The plumber finally arrived as well, and now the kids don't run out of the bathroom screaming the toilet bowl water is bubbling.. Considering the gremlins in the bathroom/laundry plumbing and the resulting mess out the back door, one would think that I would be over the fixation with all things brewing, bubbly and fermenting - however over the last few weeks I have become slightly obsessed with making Sourdough bread.. The first few 'starters' where a no go, infact the icky messes were banished in case I poisoned the family (wonders if this is what blocked the toilet- ok now I am really laughing at that thought) then after a bit more research, I realised I was
starving my wee pet.. So after wasting a few jars of the flour and water brew I hit on the combination.. she hopes.. feed it more and feed it high protein flour.. it seems it likes the rye flour a bit better.. more natural goodies for my wild yeast babies to fed upon it seems.
I am almost convinced now though, the family think I have turned into a mad woman, as every morning I race down the hall into the kitchen with Mister P and Dim Sim in hot pursuit just so I can peer into a jar of flour and water, while cooing and coaxing it to froth. Tah Dar -
Today I have been rewarded with the perfect bubbly, yeasty, slightly sour smelling jar of goodness -
At 7 am this morning, everyone circled round watching with wide eyed fasination as this pajama clad, mad woman with hair all askew, mixed up the first *sponge* like some possessed scientist.. The sponge which is really just a bowl of warm fermenting flour batter, should treble in size over the next 12 hours.. there are a few more steps as yet but the Goddess willing this will turn out to be my first ever loaf of Sourdough bread. I will keep you updated on it's progress...

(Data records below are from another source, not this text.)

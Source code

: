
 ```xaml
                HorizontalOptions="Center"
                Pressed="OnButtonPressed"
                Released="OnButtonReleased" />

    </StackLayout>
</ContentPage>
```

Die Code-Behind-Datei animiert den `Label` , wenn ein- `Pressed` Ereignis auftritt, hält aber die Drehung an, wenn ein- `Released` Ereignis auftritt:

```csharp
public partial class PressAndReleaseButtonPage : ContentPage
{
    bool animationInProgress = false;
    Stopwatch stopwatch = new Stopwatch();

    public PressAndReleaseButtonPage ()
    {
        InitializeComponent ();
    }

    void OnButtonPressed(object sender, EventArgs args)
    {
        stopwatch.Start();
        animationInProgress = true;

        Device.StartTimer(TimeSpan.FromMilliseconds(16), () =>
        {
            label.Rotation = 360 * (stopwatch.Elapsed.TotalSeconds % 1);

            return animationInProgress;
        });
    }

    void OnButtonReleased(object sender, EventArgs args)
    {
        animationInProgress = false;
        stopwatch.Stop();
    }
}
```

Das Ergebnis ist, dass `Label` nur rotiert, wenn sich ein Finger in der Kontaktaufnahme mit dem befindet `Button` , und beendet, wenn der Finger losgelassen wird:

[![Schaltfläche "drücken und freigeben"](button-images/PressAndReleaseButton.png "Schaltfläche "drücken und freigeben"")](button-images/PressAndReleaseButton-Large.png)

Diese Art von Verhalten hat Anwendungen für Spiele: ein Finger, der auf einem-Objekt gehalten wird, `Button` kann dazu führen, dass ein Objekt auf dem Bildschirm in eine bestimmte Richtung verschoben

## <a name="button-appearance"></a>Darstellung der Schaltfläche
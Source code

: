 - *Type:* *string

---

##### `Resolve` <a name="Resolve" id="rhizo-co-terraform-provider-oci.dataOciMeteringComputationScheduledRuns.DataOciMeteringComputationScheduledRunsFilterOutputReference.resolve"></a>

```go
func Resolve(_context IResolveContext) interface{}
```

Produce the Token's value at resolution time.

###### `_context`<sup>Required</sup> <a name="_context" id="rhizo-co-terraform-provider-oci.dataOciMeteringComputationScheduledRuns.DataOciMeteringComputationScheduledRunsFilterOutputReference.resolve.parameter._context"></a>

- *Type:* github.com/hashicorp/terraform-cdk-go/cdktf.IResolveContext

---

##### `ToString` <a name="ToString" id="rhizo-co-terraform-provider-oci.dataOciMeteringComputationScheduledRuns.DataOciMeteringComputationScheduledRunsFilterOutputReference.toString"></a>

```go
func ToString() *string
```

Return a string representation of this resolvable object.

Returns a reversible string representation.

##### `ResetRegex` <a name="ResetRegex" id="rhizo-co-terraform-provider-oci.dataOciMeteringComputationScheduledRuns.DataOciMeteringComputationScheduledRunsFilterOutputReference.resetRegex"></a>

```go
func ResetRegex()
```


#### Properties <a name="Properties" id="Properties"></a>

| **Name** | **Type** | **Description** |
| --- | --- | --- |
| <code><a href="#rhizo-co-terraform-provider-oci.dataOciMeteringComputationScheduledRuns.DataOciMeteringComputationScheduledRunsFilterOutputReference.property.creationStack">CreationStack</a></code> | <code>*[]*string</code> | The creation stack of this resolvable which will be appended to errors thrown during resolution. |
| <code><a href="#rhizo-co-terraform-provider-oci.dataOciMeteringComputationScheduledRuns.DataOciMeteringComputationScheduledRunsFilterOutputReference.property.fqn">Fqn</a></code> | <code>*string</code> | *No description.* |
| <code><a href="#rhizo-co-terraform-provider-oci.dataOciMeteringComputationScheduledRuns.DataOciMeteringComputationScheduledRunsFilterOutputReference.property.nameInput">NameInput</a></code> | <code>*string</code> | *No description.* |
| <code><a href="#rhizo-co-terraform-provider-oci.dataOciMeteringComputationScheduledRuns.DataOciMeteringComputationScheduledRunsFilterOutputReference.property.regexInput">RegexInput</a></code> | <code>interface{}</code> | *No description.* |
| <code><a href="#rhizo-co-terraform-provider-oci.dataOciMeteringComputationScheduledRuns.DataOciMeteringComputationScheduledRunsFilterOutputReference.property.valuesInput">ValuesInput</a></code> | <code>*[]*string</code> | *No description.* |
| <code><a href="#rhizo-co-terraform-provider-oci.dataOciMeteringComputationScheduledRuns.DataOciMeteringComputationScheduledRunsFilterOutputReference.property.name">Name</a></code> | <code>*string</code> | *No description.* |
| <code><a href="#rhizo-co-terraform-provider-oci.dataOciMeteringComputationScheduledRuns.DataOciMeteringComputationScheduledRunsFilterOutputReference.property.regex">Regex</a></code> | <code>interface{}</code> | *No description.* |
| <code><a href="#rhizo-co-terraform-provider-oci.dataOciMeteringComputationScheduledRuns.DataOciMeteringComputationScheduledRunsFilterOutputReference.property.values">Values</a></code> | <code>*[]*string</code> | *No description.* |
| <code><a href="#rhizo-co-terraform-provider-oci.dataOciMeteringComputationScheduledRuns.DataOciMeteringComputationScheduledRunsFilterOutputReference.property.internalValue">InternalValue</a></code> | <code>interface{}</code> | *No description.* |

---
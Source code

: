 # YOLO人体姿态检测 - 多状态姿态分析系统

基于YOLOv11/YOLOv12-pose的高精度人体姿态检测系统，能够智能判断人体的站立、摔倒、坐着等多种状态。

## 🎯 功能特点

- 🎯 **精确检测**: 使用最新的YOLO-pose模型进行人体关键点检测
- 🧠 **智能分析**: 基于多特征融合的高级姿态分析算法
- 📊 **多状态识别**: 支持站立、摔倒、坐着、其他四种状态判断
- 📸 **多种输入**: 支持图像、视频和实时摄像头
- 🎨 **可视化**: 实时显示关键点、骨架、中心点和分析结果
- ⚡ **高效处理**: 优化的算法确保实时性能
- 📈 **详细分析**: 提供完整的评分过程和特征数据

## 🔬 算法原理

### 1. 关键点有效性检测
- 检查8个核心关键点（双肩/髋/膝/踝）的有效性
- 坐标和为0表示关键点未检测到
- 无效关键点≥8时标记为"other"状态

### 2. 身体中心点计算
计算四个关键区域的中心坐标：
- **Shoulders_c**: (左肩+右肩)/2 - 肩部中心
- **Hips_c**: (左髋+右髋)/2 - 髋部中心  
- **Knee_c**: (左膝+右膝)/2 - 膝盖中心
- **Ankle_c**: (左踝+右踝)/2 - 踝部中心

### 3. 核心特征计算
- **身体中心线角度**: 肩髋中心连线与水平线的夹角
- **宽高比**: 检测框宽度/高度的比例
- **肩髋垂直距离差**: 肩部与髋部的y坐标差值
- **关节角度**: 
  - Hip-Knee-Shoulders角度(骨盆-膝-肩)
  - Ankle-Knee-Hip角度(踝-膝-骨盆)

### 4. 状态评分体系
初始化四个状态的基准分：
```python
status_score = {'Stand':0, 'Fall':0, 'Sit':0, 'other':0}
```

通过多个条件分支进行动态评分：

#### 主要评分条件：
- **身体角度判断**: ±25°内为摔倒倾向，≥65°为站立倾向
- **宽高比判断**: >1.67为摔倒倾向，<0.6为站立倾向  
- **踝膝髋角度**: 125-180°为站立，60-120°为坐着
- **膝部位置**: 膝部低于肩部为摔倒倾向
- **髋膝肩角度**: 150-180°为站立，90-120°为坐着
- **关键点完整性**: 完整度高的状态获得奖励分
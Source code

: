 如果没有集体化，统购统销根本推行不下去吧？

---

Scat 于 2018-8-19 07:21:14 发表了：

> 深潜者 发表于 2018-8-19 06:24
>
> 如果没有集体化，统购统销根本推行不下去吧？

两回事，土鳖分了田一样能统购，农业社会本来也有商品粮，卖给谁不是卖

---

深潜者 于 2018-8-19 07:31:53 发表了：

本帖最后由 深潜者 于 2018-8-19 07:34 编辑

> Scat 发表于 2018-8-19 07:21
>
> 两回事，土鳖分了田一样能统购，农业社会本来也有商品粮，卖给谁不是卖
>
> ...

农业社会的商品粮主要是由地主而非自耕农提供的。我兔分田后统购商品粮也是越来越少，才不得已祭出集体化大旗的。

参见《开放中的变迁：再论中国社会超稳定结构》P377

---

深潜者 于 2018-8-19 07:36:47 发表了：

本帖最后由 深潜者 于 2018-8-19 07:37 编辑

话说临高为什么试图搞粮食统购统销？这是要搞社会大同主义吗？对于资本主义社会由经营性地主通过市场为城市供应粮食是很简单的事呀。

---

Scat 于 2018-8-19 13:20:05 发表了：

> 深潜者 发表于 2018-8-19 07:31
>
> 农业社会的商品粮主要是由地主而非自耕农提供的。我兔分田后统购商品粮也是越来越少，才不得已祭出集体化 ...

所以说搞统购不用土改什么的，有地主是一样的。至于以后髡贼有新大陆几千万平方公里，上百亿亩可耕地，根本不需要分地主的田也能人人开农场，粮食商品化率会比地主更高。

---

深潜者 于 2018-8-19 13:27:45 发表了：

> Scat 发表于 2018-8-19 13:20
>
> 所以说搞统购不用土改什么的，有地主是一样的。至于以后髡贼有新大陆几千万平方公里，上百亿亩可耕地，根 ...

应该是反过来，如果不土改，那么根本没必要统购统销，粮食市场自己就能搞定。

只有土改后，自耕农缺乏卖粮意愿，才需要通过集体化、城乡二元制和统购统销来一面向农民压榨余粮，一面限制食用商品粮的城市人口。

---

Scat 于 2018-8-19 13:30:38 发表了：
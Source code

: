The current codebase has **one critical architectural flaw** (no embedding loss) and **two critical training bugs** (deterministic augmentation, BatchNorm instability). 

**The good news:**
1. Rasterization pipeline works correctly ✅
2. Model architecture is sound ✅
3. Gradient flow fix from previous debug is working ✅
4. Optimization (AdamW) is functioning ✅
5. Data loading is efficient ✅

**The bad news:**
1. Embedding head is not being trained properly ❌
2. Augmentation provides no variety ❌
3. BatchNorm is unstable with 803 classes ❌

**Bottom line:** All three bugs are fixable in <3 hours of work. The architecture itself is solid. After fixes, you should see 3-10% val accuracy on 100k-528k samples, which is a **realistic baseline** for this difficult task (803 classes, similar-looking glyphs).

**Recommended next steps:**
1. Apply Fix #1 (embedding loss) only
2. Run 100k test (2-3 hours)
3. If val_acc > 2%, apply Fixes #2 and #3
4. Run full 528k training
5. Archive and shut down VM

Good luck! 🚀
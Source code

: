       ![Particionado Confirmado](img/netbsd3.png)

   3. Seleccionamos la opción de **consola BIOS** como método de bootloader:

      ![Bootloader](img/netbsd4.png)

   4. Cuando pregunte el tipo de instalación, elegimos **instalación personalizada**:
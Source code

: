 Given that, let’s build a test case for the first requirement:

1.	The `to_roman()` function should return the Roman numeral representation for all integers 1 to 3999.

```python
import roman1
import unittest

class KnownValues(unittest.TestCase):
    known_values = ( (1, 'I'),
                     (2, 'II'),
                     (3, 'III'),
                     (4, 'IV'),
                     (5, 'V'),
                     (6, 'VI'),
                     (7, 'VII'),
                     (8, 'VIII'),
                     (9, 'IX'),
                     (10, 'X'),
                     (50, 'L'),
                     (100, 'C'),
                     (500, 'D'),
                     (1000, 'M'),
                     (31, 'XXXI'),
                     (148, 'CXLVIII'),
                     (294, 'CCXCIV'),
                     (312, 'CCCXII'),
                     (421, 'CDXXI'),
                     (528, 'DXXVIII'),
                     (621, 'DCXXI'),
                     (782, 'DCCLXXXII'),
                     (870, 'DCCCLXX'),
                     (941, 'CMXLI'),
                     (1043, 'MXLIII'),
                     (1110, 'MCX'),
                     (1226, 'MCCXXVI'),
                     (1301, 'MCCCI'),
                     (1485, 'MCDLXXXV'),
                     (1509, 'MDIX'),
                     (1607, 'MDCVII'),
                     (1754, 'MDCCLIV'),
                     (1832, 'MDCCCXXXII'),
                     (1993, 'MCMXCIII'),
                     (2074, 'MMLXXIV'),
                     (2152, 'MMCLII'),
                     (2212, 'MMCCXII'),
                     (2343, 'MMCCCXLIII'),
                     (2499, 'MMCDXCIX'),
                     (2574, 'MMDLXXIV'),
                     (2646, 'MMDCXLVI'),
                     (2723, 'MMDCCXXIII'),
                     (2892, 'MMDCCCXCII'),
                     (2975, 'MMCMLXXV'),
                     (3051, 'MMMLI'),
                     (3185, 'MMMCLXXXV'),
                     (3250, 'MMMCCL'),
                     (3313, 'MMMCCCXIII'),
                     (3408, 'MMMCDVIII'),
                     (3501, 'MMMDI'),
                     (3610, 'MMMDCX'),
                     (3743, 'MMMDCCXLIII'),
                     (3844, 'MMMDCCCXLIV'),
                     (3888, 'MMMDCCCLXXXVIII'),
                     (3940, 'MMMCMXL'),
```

On closing todays post..a total digression here... last week I thought Miss C was being unusually quiet and no where to be found when she was needed to set the dinner table. I knew Sarah was in the bathroom braiding her hair - I should have guessed Miss C would have been in there too... this is what I found when I opened the bathroom door, Sarah braiding away and Miss C happily reading in her new nest!